-- Opening Marker --
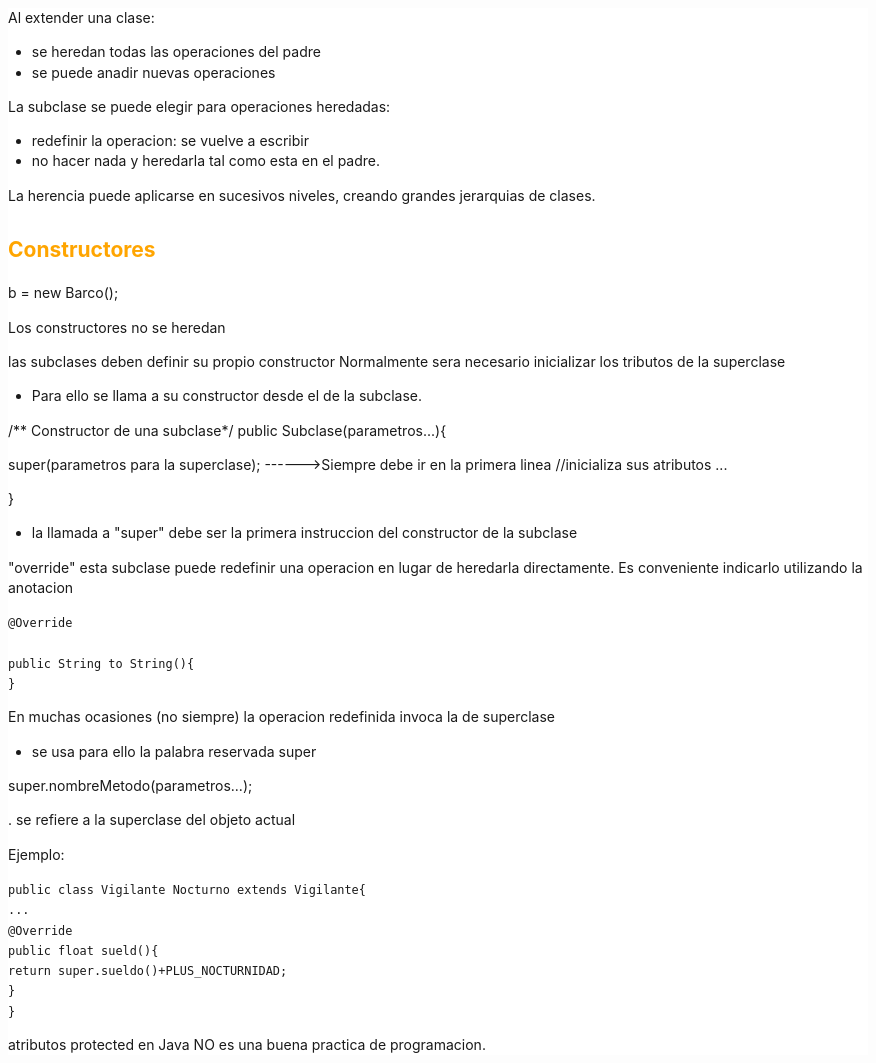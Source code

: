 Al extender una clase:
- se heredan todas las operaciones del padre
- se puede anadir nuevas operaciones

La subclase se puede elegir para operaciones heredadas:

- redefinir la operacion: se vuelve a escribir
- no hacer nada y heredarla tal como esta en el padre.

La herencia puede aplicarse en sucesivos niveles, creando grandes jerarquias de clases.

## <span style ="color:orange"> Constructores
b = new Barco();

Los constructores no se heredan

las subclases deben definir su propio constructor
Normalmente sera necesario inicializar los tributos de la superclase
- Para ello se llama a su constructor desde el de la subclase.

/** Constructor de una subclase*/
public Subclase(parametros...){

  super(parametros para la superclase);  ------>Siempre debe ir en la primera linea
  //inicializa sus atributos
  ...
  
}

- la llamada a "super" debe ser la primera instruccion del constructor de la subclase



"override"
esta subclase puede redefinir una operacion en lugar de heredarla directamente.
Es conveniente indicarlo utilizando la anotacion

``` 
@Override

public String to String(){
}
```

En muchas ocasiones (no siempre) la operacion redefinida invoca la de superclase
- se usa para ello la palabra reservada super

super.nombreMetodo(parametros...);

. se refiere a la superclase del objeto actual

Ejemplo:

```
public class Vigilante Nocturno extends Vigilante{
...
@Override
public float sueld(){
return super.sueldo()+PLUS_NOCTURNIDAD;
}
}
```
atributos protected en Java NO es una buena practica de programacion.
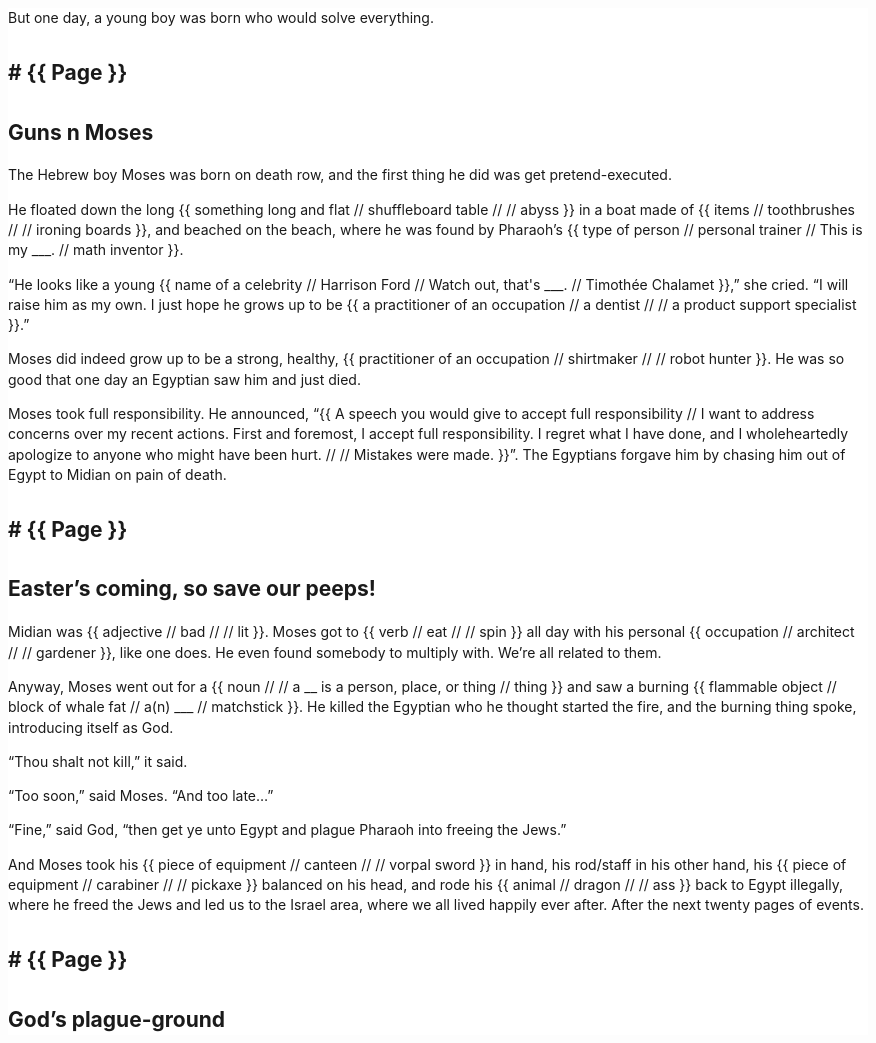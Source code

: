 But one day, a young boy was born who would solve everything.

## # {{ Page }}

## Guns n Moses

The Hebrew boy Moses was born on death row, and the first thing he did was get pretend-executed.

He floated down the long {{ something long and flat // shuffleboard table  //  // abyss }} in a boat made of {{ items // toothbrushes //  // ironing boards }}, and beached on the beach, where he was found by Pharaoh’s {{ type of person // personal trainer // This is my ___. // math inventor }}.

“He looks like a young {{ name of a celebrity // Harrison Ford // Watch out, that's ___. // Timothée Chalamet }},” she cried. “I will raise him as my own. I just hope he grows up to be {{ a practitioner of an occupation // a dentist //  // a product support specialist }}.”

Moses did indeed grow up to be a strong, healthy, {{ practitioner of an occupation // shirtmaker //  // robot hunter }}. He was so good that one day an Egyptian saw him and just died.

Moses took full responsibility. He announced, “{{ A speech you would give to accept full responsibility // I want to address concerns over my recent actions. First and foremost, I accept full responsibility. I regret what I have done, and I wholeheartedly apologize to anyone who might have been hurt. //  // Mistakes were made. }}”. The Egyptians forgave him by chasing him out of Egypt to Midian on pain of death.

## # {{ Page }}

## Easter’s coming, so save our peeps!

Midian was {{ adjective // bad //  // lit }}. Moses got to {{ verb // eat //  // spin }} all day with his personal {{ occupation // architect //  // gardener }}, like one does. He even found somebody to multiply with. We’re all related to them.

Anyway, Moses went out for a {{ noun // // a __ is a person, place, or thing // thing }} and saw a burning {{ flammable object // block of whale fat // a(n) ___  // matchstick }}. He killed the Egyptian who he thought started the fire, and the burning thing spoke, introducing itself as God.

“Thou shalt not kill,” it said.

“Too soon,” said Moses. “And too late…”

“Fine,” said God, “then get ye unto Egypt and plague Pharaoh into freeing the Jews.”

And Moses took his {{ piece of equipment // canteen //  // vorpal sword }} in hand, his rod/staff in his other hand, his {{ piece of equipment // carabiner //  // pickaxe }} balanced on his head, and rode his {{ animal // dragon //  // ass }} back to Egypt illegally, where he freed the Jews and led us to the Israel area, where we all lived happily ever after. After the next twenty pages of events.

## # {{ Page }}

## God’s plague-ground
-- Closing Marker --
● EXERCISE DIRECTIONS: What is the number of lines in the listing that contain the word "heredan"? Give that number and nothing else.

● ANSWER BOX: 2